▶ _Problem to solve_:
For each line below that contains the word "includegraphics", make a copy.

Stored data entries
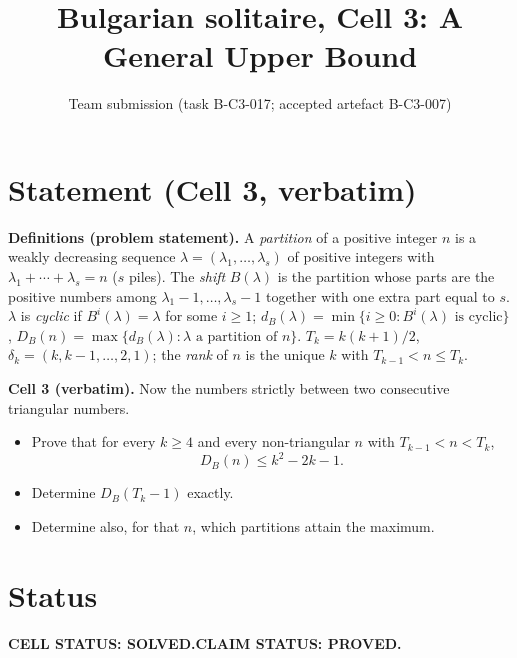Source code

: \documentclass[11pt]{article}
\title{Bulgarian solitaire, Cell 3: A General Upper Bound}
\author{Team submission (task B-C3-017; accepted artefact B-C3-007)}
\date{}
\begin{document}
\maketitle

\section*{Statement (Cell 3, verbatim)}

\textbf{Definitions (problem statement).} A \emph{partition} of a positive integer $n$ is a weakly decreasing sequence $\lambda=(\lambda_1,\ldots,\lambda_s)$ of positive integers with $\lambda_1+\cdots+\lambda_s=n$ ($s$ piles). The \emph{shift} $B(\lambda)$ is the partition whose parts are the positive numbers among $\lambda_1-1,\ldots,\lambda_s-1$ together with one extra part equal to $s$. $\lambda$ is \emph{cyclic} if $B^i(\lambda)=\lambda$ for some $i\ge 1$;
$d_B(\lambda)=\min\{i\ge 0: B^i(\lambda)\text{ is cyclic}\}$, $D_B(n)=\max\{d_B(\lambda):\lambda\text{ a partition of } n\}$.
$T_k=k(k+1)/2$, $\delta_k=(k,k-1,\ldots,2,1)$; the \emph{rank} of $n$ is the unique $k$ with $T_{k-1}<n\le T_k$.

\textbf{Cell 3 (verbatim).} Now the numbers strictly between two consecutive triangular numbers.
\begin{itemize}
\item[(a)] Prove that for every $k\ge 4$ and every non-triangular $n$ with $T_{k-1}<n<T_k$,
\[ D_B(n)\le k^2-2k-1. \]
\item[(b)] Determine $D_B(T_k-1)$ exactly.
\item[(c)] Determine also, for that $n$, which partitions attain the maximum.
\end{itemize}

\section*{Status}
\textbf{CELL STATUS: SOLVED.}\qquad \textbf{CLAIM STATUS: PROVED.}
\end{document}
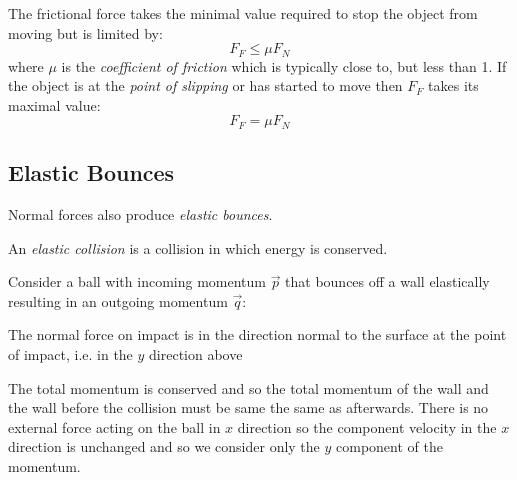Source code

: \documentclass[../main.tex]{subfiles}
\begin{document}
The frictional force takes the minimal value required to stop the object from moving but is limited by:
\[
  F_{F} \leq \mu F_N
\]
where $\mu$ is the \textit{coefficient of friction} which is typically close to, but less than 1.
If the object is at the \textit{point of slipping} or has started to move then $F_F$ takes its maximal value:
\[
  F_{F} = \mu F_N
\]
\subsection{Elastic Bounces}
Normal forces also produce \textit{elastic bounces}.
\begin{definition}
  An \textit{elastic collision} is a collision in which energy is conserved.
\end{definition}
Consider a ball with incoming momentum $\vec{p}$ that bounces off a wall elastically resulting in an outgoing momentum $\vec{q}$:
\begin{center}
\end{center}
The normal force on impact is in the direction normal to the surface at the point of impact, i.e. in the $y$ direction above

The total momentum is conserved and so the total momentum of the wall and the wall before the collision must be same the same as afterwards.
There is no external force acting on the ball in $x$ direction so the component velocity in the $x$ direction is unchanged and so we consider only the $y$ component of the momentum.
\end{document}
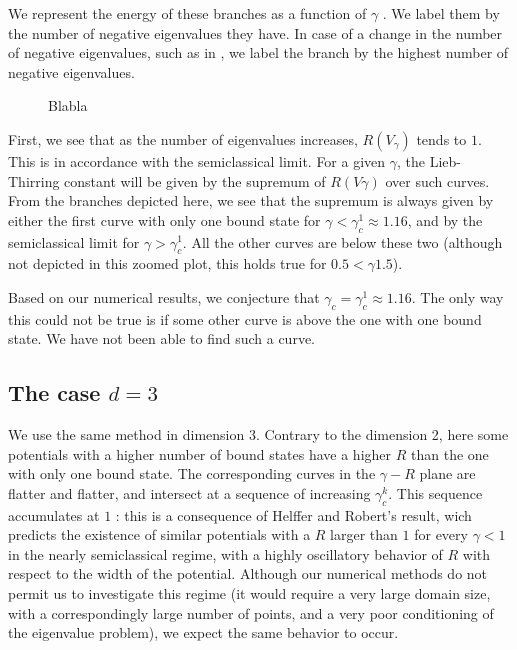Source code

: \documentclass[10pt,a4paper,reqno]{amsart}
\begin{document}
We represent the energy of these branches as a function of $\gamma$
. We label them by the number of negative eigenvalues
they have. In case of a change in the number of negative eigenvalues,
such as in , we label the branch by the highest
number of negative eigenvalues.

\begin{figure}[H]
  \centering
  \caption{Blabla}
  \label{fig:2D}
\end{figure}

First, we see that as the number of eigenvalues increases,
$R(V_{\gamma})$ tends to $1$. This is in accordance with the
semiclassical limit. For a given $\gamma$, the Lieb-Thirring constant
will be given by the supremum of $R(V\gamma)$ over such curves. From
the branches depicted here, we see that the supremum is always given
by either the first curve with only one bound state for $\gamma <
\gamma_{c}^{1} \approx 1.16$, and by the semiclassical limit for
$\gamma > \gamma_{c}^{1}$. All the other curves are below these two
(although not depicted in this zoomed plot, this holds true for $0.5 <
\gamma 1.5$).

Based on our numerical results, we conjecture that $\gamma_{c} =
\gamma_{c}^{1} \approx 1.16$. The only way this could not be true is
if some other curve is above the one with one bound state. We have not
been able to find such a curve.

\subsection{The case $d = 3$}
We use the same method in dimension 3. Contrary to the dimension 2,
here some potentials with a higher number of bound states have a
higher $R$ than the one with only one bound state. The corresponding
curves in the $\gamma - R$ plane are flatter and flatter, and
intersect at a sequence of increasing $\gamma_{c}^{k}$. This sequence
accumulates at $1$ : this is a consequence of Helffer and Robert's
result\cite{helffer1990riesz}, wich predicts the existence of similar
potentials with a $R$ larger than $1$ for every $\gamma < 1$ in the
nearly semiclassical regime, with a highly oscillatory behavior of $R$
with respect to the width of the potential. Although our numerical
methods do not permit us to investigate this regime (it would require
a very large domain size, with a correspondingly large number of
points, and a very poor conditioning of the eigenvalue problem), we
expect the same behavior to occur.
\end{document}
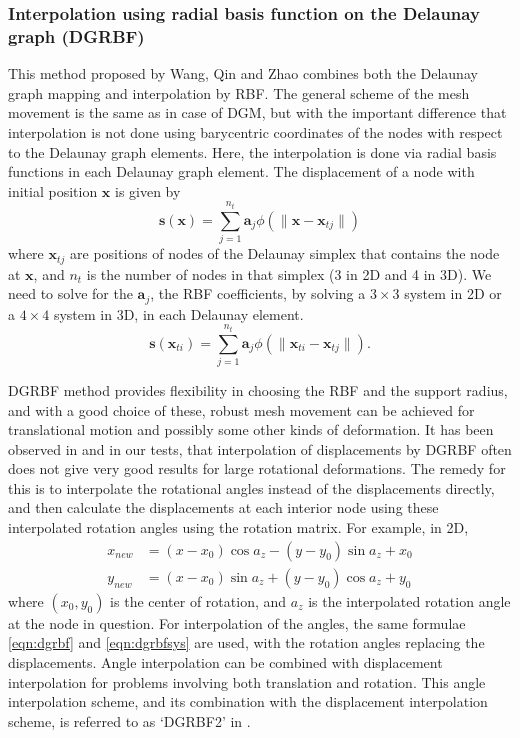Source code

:\documentclass[11pt, ms, onehalfspacing]{ncsuthesis}
\let\bld\boldsymbol
\begin{document}
\subsubsection[DG-RBF]{Interpolation using radial basis function on the Delaunay graph (DGRBF)}
This method proposed by Wang, Qin and Zhao \cite{mm:dgrbf} combines both the Delaunay graph mapping and interpolation by RBF. The general scheme of the mesh movement is the same as in case of DGM, but with the important difference that interpolation is not done using barycentric coordinates of the nodes with respect to the Delaunay graph elements. Here, the interpolation is done via radial basis functions in each Delaunay graph element. The displacement of a node with initial position $\bld{x}$ is given by
\begin{equation}
\mathbf{s}(\mathbf{x}) = \sum_{j=1}^{n_t} \mathbf{a}_j \phi(\lVert\mathbf{x} - \mathbf{x}_{tj}\rVert)
\label{eqn:dgrbf}
\end{equation}
where $\bld{x}_{tj}$ are positions of nodes of the Delaunay simplex that contains the node at $\bld{x}$, and $n_t$ is the number of nodes in that simplex (3 in 2D and 4 in 3D). We need to solve for the $\bld{a}_j$, the RBF coefficients, by solving a $3 \times 3$ system in 2D or a $4 \times 4$ system in 3D, in each Delaunay element.
\begin{equation}
\mathbf{s}(\mathbf{x}_{ti}) = \sum_{j=1}^{n_t} \mathbf{a}_j \phi(\lVert\mathbf{x}_{ti} - \mathbf{x}_{tj}\rVert).
\label{eqn:dgrbfsys}
\end{equation}

DGRBF method provides flexibility in choosing the RBF and the support radius, and with a good choice of these, robust mesh movement can be achieved for translational motion and possibly some other kinds of deformation. It has been observed in \cite{mm:dgrbf} and in our tests, that interpolation of displacements by DGRBF often does not give very good results for large rotational deformations. The remedy for this is to interpolate the rotational angles instead of the displacements directly, and then calculate the displacements at each interior node using these interpolated rotation angles using the rotation matrix. For example, in 2D,
\begin{align}
x_{new} &= (x-x_0)\cos a_z - (y-y_0)\sin a_z + x_0 \\
y_{new} &= (x-x_0)\sin a_z + (y-y_0)\cos a_z + y_0
\end{align}
where $(x_0,y_0)$ is the center of rotation, and $a_z$ is the interpolated rotation angle at the node in question. For interpolation of the angles, the same formulae \eqref{eqn:dgrbf} and \eqref{eqn:dgrbfsys} are used, with the rotation angles replacing the displacements. Angle interpolation can be combined with displacement interpolation for problems involving both translation and rotation. This angle interpolation scheme, and its combination with the displacement interpolation scheme, is referred to as `DGRBF2' in \cite{mm:dgrbf}.
\end{document}
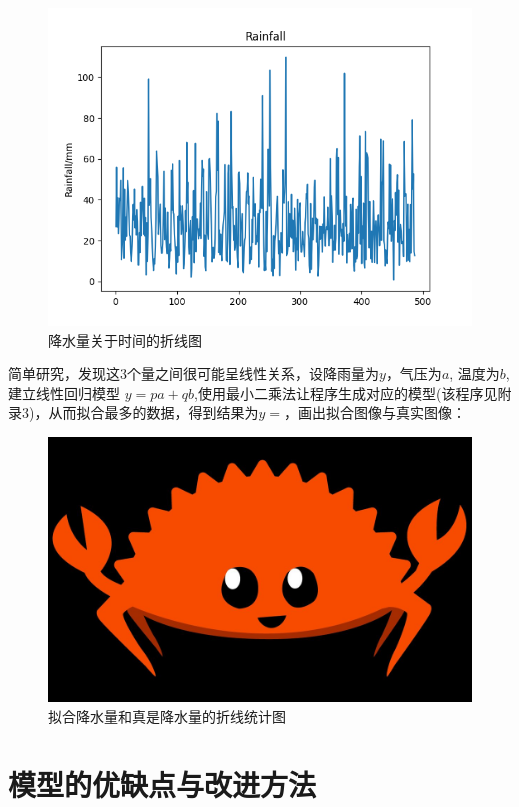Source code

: \documentclass[UTF8, a4paper]{ctexart}
\begin{document}
\begin{figure}[h!]
	\centering
	\includegraphics[scale=0.5]{rr.png}
	\caption{降水量关于时间的折线图}
\end{figure}

简单研究，发现这3个量之间很可能呈线性关系，设降雨量为$y$，气压为$a$, 温度为$b$, 建立线性回归模型 $y=pa+qb$,使用最小二乘法让程序生成对应的模型(该程序见附录3)，从而拟合最多的数据，得到结果为$y=$，画出拟合图像与真实图像：

\begin{figure}[htbp]
	\centering
	\includegraphics[scale=0.1]{rust.jpg}
	\caption{拟合降水量和真是降水量的折线统计图}
\end{figure}


\section{模型的优缺点与改进方法}
\end{document}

▶ _Result below_:
	\includegraphics[scale=0.5]{rr.png}
	\includegraphics[scale=0.1]{rust.jpg}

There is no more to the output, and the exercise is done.